[Saved data entries]
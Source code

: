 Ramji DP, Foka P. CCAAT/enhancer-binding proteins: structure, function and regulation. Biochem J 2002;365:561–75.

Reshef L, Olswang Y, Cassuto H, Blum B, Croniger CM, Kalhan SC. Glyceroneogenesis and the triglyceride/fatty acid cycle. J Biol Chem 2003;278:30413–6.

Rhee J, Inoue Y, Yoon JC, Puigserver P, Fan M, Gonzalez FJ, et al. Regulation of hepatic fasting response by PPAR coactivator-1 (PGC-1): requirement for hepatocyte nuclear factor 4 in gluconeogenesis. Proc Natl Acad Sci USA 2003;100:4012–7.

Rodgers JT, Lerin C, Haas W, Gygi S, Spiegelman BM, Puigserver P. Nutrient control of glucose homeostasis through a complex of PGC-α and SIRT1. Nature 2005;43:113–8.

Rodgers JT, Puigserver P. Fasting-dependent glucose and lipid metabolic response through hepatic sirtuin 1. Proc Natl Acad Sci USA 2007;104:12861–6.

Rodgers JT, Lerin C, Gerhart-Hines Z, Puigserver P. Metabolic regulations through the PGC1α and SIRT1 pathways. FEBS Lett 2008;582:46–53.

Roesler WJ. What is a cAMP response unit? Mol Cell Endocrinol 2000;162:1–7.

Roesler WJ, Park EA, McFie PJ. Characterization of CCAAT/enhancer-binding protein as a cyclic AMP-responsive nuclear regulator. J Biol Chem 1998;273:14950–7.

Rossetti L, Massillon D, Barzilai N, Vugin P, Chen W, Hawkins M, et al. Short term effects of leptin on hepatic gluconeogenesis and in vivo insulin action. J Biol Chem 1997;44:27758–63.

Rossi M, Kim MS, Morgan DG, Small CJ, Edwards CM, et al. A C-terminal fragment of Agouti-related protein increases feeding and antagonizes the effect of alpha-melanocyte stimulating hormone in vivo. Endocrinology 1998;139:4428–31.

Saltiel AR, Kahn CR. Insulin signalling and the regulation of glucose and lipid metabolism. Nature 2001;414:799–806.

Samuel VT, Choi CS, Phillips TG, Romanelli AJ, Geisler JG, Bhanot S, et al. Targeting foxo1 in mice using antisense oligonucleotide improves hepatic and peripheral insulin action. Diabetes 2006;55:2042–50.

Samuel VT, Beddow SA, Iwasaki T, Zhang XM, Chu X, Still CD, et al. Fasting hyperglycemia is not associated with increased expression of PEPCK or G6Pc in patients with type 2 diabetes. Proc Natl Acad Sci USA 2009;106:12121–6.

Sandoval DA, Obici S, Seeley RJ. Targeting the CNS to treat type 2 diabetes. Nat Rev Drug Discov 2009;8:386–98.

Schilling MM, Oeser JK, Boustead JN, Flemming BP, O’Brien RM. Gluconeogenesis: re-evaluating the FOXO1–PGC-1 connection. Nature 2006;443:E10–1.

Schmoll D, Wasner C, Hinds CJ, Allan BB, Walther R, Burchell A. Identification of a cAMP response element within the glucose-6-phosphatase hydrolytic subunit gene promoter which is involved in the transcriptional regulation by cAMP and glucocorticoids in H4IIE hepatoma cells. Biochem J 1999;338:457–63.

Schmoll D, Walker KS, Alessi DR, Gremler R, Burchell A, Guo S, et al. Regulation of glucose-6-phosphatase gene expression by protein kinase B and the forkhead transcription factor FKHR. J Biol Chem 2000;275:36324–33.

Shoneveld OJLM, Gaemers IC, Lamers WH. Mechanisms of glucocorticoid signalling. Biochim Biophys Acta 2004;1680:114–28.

#### [Task objective]
Exactly the lines from the one with "Schmoll D, Walker" through the end of the entries, both included, should be written out, and no others.

#### [Response to the exercise]
Schmoll D, Walker KS, Alessi DR, Gremler R, Burchell A, Guo S, et al. Regulation of glucose-6-phosphatase gene expression by protein kinase B and the forkhead transcription factor FKHR. J Biol Chem 2000;275:36324–33.

Shoneveld OJLM, Gaemers IC, Lamers WH. Mechanisms of glucocorticoid signalling. Biochim Biophys Acta 2004;1680:114–28.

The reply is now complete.